On 16th May 2014, the people of India breathed a heavy sigh of relief. As the result of the largest election in the world surfaced, +1.2 billion Indians were relieved that after 30 years of fractured mandates, a single majority party had finally come to power – one which would not need the support of allies on every single issue and therefore decisively rule the country.

After 10 years of Congress misrule, the people of India finally overthrew the incompetent incumbent government into the fire of accountability. The grand old party of India, the Indian National Congress had tasted its worst defeat in a general election going up against a resurgent BJP, led by the charismatic Chief Minister of Gujarat – Narendra Modi, who had led his state on the path of rapid and inclusive development.

And it seems that it’s not just the Indian voters who are deeply interested in results. For quite some time now corporates in India are relooking at their advertising spends and asking questions of their agencies. No wonder in the last few years Return on Investment (ROI) has become quite the buzzword in our industry.
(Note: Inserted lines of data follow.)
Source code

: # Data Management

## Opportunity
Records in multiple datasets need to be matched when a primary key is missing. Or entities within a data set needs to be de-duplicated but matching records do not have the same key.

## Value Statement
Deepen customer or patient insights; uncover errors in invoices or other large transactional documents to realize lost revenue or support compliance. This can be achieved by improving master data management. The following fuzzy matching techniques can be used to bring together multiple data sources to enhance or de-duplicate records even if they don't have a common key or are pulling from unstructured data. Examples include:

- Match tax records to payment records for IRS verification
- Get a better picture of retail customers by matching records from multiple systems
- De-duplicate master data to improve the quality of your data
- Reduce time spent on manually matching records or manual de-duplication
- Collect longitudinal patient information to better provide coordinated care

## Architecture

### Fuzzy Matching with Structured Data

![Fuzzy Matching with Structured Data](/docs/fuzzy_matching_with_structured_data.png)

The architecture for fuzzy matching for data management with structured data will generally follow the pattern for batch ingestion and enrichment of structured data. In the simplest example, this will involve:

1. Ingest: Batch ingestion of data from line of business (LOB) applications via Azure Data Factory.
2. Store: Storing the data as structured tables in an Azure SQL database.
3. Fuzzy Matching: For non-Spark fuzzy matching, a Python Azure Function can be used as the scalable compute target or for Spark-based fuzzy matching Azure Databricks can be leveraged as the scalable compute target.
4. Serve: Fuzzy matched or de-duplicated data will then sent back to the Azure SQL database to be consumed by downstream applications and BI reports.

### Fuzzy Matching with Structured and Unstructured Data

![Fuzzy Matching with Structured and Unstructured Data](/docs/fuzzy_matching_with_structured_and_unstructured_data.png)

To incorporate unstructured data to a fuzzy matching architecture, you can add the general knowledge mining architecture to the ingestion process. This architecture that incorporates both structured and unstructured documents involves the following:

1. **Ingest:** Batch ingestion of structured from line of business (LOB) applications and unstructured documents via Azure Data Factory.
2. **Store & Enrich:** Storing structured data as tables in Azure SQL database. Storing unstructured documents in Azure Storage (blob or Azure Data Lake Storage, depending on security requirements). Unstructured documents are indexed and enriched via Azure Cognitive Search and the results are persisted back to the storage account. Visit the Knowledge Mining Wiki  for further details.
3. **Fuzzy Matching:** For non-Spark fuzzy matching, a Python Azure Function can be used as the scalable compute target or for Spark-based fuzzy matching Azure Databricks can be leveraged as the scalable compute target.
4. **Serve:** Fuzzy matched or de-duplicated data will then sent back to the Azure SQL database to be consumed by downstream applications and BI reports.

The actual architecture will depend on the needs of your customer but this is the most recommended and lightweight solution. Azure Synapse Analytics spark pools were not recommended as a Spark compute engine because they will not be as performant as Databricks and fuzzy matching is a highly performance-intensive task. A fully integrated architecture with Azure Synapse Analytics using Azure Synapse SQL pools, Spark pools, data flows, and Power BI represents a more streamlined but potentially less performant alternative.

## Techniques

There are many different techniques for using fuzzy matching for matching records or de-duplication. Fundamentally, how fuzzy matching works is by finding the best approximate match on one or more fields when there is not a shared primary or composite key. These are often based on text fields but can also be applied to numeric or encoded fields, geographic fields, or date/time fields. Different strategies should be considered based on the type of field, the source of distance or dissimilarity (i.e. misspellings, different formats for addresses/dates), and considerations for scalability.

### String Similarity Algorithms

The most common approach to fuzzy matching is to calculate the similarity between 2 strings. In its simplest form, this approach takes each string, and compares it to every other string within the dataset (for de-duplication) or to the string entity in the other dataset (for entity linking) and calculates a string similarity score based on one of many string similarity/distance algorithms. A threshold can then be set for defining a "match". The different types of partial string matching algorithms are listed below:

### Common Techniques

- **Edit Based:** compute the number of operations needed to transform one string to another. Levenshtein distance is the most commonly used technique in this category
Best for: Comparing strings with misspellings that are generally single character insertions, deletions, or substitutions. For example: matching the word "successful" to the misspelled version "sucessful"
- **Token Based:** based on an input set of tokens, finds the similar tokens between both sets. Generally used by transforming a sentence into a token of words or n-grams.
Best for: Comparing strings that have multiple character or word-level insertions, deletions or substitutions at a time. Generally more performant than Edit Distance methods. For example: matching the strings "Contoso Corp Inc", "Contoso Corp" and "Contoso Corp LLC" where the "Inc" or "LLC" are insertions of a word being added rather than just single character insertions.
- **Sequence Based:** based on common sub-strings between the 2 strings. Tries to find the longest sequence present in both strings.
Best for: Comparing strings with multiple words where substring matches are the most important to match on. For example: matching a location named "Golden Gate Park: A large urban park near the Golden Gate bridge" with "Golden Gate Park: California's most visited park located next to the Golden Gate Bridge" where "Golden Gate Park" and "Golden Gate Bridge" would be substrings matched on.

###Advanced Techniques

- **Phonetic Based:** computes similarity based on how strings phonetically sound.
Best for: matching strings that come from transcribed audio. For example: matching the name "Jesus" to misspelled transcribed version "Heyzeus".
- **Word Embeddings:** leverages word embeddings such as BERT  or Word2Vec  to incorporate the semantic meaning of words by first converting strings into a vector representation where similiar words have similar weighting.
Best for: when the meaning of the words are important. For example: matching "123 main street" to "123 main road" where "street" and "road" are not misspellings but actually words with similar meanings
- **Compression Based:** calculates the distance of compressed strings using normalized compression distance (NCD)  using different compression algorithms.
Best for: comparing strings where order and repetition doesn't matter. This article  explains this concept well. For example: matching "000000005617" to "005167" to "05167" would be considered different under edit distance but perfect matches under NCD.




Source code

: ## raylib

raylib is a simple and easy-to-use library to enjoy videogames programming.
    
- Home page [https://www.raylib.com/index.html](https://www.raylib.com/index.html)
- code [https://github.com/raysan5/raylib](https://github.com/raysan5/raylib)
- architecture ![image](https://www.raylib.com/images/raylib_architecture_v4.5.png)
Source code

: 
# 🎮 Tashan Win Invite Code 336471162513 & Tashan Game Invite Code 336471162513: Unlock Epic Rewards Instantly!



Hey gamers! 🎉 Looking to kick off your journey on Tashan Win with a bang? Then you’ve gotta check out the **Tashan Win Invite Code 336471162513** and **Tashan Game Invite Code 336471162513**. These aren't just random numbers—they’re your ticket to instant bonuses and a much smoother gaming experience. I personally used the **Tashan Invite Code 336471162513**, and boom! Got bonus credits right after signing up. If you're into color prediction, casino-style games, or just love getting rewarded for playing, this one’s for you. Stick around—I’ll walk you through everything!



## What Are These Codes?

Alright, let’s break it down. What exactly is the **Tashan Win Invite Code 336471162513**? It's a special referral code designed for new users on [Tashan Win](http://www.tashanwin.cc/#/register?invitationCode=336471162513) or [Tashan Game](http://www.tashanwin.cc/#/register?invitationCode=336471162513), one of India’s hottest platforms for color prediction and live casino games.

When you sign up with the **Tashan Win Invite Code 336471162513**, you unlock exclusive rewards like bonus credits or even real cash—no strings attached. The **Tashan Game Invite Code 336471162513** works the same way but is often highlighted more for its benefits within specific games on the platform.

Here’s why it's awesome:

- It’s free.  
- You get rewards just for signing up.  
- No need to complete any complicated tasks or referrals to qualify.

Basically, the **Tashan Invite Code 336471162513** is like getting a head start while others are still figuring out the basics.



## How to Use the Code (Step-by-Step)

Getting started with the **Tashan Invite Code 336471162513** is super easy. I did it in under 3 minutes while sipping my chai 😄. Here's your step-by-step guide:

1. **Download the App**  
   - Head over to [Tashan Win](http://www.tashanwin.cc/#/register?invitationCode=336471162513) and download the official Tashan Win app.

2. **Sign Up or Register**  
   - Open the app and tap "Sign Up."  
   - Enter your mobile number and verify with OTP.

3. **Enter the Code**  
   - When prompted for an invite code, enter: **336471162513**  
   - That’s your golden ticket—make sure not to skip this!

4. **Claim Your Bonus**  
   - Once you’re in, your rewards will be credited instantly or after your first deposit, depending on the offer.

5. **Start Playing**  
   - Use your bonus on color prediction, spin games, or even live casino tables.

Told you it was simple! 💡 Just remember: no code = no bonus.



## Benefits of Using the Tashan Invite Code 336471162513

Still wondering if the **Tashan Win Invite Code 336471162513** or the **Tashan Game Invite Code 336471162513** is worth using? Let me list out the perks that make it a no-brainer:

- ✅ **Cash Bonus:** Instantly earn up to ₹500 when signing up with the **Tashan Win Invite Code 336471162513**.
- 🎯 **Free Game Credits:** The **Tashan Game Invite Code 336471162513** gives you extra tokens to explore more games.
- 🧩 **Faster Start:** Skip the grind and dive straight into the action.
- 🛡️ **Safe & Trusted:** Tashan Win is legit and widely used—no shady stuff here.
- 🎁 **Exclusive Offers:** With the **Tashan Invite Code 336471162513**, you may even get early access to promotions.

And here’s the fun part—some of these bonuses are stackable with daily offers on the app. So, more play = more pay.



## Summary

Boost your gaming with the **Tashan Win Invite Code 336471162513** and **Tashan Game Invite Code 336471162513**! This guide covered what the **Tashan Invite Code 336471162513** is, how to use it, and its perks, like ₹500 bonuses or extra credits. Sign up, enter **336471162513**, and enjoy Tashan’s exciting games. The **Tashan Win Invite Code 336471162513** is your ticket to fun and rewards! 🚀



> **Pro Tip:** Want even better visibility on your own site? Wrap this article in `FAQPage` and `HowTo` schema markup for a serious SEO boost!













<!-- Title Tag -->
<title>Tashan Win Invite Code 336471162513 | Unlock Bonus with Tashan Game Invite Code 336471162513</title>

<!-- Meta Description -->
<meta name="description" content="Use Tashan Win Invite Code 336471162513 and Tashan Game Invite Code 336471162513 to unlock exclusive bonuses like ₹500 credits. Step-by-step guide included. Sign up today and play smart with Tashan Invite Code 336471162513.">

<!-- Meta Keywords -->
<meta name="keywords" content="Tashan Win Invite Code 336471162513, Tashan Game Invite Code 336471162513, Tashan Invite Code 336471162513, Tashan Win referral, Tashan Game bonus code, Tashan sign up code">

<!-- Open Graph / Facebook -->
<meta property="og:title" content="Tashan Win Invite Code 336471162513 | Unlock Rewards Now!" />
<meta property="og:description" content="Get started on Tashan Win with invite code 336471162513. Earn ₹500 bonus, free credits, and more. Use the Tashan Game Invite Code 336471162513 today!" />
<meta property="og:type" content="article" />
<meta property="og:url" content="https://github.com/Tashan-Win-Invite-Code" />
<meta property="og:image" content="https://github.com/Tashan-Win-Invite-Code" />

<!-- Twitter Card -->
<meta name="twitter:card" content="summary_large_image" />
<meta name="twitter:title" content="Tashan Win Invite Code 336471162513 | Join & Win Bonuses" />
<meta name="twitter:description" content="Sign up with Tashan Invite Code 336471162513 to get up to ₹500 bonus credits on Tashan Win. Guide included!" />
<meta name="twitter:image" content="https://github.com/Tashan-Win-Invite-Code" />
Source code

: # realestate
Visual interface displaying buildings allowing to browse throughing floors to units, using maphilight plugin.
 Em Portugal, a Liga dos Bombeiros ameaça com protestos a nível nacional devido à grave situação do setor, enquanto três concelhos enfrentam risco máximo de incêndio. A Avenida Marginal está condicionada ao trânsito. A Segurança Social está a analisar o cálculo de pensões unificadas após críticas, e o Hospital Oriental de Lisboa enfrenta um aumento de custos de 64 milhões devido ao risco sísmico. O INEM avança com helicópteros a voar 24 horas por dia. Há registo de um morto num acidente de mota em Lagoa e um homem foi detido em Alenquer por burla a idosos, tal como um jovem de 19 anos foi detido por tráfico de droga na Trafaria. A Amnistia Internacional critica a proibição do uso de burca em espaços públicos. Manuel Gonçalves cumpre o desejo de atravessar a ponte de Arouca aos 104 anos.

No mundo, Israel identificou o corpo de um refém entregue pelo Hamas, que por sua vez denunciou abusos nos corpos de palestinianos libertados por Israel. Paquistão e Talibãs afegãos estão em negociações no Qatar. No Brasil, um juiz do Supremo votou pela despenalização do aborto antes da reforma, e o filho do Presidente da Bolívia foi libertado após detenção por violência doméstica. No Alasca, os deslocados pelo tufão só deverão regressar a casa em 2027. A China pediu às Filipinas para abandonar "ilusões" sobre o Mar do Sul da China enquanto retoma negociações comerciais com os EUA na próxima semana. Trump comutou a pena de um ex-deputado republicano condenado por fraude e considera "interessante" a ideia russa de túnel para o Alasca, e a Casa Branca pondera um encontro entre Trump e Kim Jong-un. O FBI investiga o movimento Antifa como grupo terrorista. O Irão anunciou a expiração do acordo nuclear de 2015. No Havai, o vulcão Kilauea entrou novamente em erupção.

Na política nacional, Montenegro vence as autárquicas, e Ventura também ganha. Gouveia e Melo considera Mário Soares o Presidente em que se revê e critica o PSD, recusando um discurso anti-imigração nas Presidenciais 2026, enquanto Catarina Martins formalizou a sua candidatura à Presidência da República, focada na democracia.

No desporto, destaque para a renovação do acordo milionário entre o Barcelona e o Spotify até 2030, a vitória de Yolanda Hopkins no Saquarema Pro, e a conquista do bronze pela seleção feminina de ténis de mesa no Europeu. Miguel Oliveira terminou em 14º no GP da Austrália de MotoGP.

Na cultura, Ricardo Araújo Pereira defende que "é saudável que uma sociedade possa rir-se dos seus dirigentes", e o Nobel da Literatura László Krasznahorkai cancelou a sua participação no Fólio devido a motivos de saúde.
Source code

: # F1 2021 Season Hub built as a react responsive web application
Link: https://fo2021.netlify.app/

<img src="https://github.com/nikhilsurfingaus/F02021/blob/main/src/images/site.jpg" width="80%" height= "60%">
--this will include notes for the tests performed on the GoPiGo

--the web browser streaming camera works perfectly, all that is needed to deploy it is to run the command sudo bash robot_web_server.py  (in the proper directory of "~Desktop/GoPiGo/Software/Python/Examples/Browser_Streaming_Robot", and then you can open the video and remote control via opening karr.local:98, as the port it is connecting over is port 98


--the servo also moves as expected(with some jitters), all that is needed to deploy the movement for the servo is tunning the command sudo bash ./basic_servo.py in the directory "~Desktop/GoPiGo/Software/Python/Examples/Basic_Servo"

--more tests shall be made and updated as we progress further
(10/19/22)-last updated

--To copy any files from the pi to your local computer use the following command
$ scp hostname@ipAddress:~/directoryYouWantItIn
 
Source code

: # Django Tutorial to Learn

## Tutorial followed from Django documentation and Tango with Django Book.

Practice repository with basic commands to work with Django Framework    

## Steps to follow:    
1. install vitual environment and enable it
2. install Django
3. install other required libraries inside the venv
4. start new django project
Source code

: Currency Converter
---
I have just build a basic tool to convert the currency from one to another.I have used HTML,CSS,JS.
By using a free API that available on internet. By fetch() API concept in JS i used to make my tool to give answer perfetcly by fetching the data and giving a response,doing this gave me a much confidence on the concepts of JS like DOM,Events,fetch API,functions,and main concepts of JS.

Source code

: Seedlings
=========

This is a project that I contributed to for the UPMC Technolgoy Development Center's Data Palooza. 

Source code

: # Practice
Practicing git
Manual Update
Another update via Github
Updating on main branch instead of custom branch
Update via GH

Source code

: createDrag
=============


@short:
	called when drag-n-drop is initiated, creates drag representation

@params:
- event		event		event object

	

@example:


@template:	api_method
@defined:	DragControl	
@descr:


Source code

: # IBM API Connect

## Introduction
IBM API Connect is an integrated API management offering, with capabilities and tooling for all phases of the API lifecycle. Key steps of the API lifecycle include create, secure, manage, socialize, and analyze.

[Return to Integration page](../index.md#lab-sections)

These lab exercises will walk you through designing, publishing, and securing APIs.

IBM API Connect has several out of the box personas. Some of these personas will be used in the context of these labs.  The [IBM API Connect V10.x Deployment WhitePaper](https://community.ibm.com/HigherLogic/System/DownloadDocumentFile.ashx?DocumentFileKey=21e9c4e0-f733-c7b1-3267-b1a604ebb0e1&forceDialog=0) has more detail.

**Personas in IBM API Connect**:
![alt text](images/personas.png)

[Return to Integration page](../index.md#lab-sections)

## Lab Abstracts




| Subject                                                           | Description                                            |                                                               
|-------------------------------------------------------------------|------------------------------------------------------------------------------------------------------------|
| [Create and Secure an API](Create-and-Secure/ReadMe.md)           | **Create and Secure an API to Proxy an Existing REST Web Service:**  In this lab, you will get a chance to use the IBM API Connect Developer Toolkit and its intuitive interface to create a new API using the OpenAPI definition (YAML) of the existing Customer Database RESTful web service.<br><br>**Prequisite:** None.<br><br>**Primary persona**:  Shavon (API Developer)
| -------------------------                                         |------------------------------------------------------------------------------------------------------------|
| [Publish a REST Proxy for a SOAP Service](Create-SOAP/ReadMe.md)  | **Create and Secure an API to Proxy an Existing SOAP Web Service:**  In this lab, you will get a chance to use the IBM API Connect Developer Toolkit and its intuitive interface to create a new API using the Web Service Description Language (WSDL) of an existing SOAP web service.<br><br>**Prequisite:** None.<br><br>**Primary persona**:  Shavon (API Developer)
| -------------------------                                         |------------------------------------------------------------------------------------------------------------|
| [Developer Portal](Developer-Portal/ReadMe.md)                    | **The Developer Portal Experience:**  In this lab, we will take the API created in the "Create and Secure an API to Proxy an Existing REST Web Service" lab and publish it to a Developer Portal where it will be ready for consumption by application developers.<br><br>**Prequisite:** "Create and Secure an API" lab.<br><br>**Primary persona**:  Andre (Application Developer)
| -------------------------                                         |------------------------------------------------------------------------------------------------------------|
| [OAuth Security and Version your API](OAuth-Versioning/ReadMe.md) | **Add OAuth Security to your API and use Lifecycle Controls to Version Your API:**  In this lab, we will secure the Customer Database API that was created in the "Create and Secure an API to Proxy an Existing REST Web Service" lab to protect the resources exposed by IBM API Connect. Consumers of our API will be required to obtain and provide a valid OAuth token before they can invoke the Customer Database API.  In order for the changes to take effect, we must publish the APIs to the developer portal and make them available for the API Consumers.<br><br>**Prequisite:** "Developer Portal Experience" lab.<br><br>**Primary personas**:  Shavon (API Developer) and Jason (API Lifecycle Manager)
In a scenario where media budgets seem to be getting tighter with each passing year and the clients’ affinity for everything “online” increases exponentially, our job as advertising professionals and brand custodians is to guide them in these difficult economic times where it’s tempting for them to focus solely on costs. With the research available at our disposal we should educate the client about the pitfalls of putting all their eggs in one basket. After all, no media campaign should be judged only on the basis of cost and spread (or for that matter ‘likes’ and ‘shares’). Our accountability lies in not only delivering the most creative and impactful brand communication, but also planning and recommending to the client the most effective media mix that will result in maximum ROI for their advertising spend.

In the end, I conclude that accountability and ROI are the need of the hour, but we must remind the clients: “a man who stops advertising to save money is like a man who stops a clock to save time.”